Context
A Pega Infinity 23 platform running on-premises had limited visibility into its own behavior: performance issues surfaced as user complaints, and root-cause analysis meant log archaeology. I led the implementation of Dynatrace APM across the full stack.
Challenge
Pega platforms are layered — browser, Tomcat, the Pega rules engine, database — and a slow screen can originate in any of them.
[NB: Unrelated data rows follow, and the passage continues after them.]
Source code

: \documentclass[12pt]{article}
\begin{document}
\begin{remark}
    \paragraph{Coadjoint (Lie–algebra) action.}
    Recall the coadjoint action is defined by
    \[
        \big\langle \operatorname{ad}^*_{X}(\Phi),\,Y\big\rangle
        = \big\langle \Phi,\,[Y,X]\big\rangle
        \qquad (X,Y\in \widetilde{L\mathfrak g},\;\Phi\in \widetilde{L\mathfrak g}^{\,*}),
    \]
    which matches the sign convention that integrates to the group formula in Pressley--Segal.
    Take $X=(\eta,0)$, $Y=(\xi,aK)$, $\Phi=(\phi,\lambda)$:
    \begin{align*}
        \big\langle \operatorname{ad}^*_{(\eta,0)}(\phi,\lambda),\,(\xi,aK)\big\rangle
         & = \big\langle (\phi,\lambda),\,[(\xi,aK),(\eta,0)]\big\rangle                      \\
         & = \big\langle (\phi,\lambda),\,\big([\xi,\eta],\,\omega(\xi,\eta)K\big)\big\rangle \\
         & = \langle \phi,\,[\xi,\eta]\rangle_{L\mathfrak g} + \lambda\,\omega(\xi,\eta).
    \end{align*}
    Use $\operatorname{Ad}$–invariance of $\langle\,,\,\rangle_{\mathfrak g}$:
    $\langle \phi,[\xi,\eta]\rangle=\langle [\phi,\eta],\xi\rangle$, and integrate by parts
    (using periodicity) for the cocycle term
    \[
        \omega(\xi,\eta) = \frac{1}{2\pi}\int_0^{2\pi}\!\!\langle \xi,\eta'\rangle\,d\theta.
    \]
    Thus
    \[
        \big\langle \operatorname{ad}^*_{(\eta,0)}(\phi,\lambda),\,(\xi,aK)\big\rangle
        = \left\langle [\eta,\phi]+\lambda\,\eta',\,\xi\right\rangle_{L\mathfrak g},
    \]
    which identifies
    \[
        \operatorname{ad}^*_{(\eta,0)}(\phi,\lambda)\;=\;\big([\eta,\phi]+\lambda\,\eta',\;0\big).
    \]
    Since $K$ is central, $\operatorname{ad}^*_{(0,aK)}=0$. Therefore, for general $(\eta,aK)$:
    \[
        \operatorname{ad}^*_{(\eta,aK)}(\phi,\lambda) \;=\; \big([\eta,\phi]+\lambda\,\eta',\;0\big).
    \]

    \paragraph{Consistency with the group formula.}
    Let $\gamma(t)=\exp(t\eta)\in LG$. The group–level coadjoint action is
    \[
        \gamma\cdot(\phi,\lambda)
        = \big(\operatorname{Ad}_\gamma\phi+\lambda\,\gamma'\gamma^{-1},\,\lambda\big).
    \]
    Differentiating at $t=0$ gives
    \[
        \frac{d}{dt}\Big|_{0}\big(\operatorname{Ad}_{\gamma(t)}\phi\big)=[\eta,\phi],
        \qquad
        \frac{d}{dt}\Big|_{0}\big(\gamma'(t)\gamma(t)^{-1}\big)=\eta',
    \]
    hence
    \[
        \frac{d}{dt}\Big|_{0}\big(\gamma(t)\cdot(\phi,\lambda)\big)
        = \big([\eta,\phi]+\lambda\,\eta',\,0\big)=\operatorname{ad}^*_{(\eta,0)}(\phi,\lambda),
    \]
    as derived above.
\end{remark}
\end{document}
Without end-to-end tracing, every incident started from zero.
What I did
- Instrumented every tier: Dynatrace OneAgent across all Pega application components, real-time data acquisition on Apache Tomcat instances, custom dashboards for Pega-specific metrics (framework functions, HTTP request flows).
- Resource monitoring & alerting: CPU, memory and disk utilization tracking with automated threshold alerts — moving the team from reactive to proactive.
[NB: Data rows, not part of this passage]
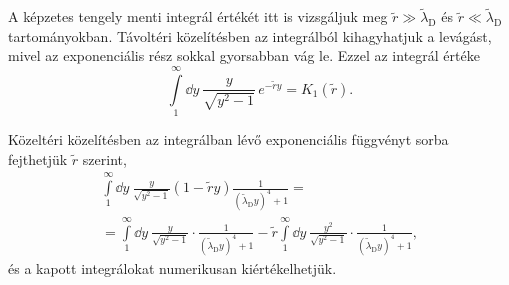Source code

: \documentclass[a4paper,12pt,titlepage]{article}
\begin{document}
A képzetes tengely menti integrál értékét itt is vizsgáljuk meg $\tilde{r} \gg \tilde{\lambda}_\text{D}$ és $\tilde{r} \ll \tilde{\lambda}_\text{D}$ tartományokban.  Távoltéri közelítésben az integrálból kihagyhatjuk a levágást, mivel az exponenciális rész sokkal gyorsabban vág le. Ezzel az integrál értéke
\begin{equation} \label{g-sc-far-field}
	\int\limits_1^\infty \dd{y} ~ \frac{y}{\sqrt{y^2 - 1}} \, e^{-\tilde{r} y} = K_1(\tilde{r}).
\end{equation}

Közeltéri közelítésben az integrálban lévő exponenciális függvényt sorba fejthetjük $\tilde{r}$ szerint,
\begin{multline} \label{g-sc-near-field}
	\int\limits_1^\infty \dd{y} ~ \frac{y}{\sqrt{y^2 - 1}} \left( 1 - \tilde{r} y \right) \frac{1}{\left( \tilde{\lambda}_\text{D} y \right)^4 + 1} = \\
	= \int\limits_1^\infty \dd{y} ~ \frac{y}{\sqrt{y^2 - 1}} \cdot \frac{1}{\left( \tilde{\lambda}_\text{D} y \right)^4 + 1} - \tilde{r} \int\limits_1^\infty \dd{y} ~ \frac{y^2}{\sqrt{y^2 - 1}} \cdot \frac{1}{\left( \tilde{\lambda}_\text{D} y \right)^4 + 1},
\end{multline}
és a kapott integrálokat numerikusan kiértékelhetjük.
\end{document}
- Distributed tracing: end-to-end PurePaths tracing of user actions across all tiers, mapping data flow between the application and database layers to pinpoint bottlenecks.
- Frontend truth: Session Replay for user-behavior analysis and JavaScript error tracking for issues that only exist in the browser.
Outcome
- Unplanned downtime down 65% — threshold alerts caught resource exhaustion before users did.
- MTTR down 25% — tracing replaced guesswork in incident response.
- 100% performance visibility — every request, from click to SQL, is observable.
This project is also where platform work meets data work: monitoring is time-series analysis, alerting is threshold modeling, and dashboard design is data storytelling — the same instincts I now apply to decisioning analytics.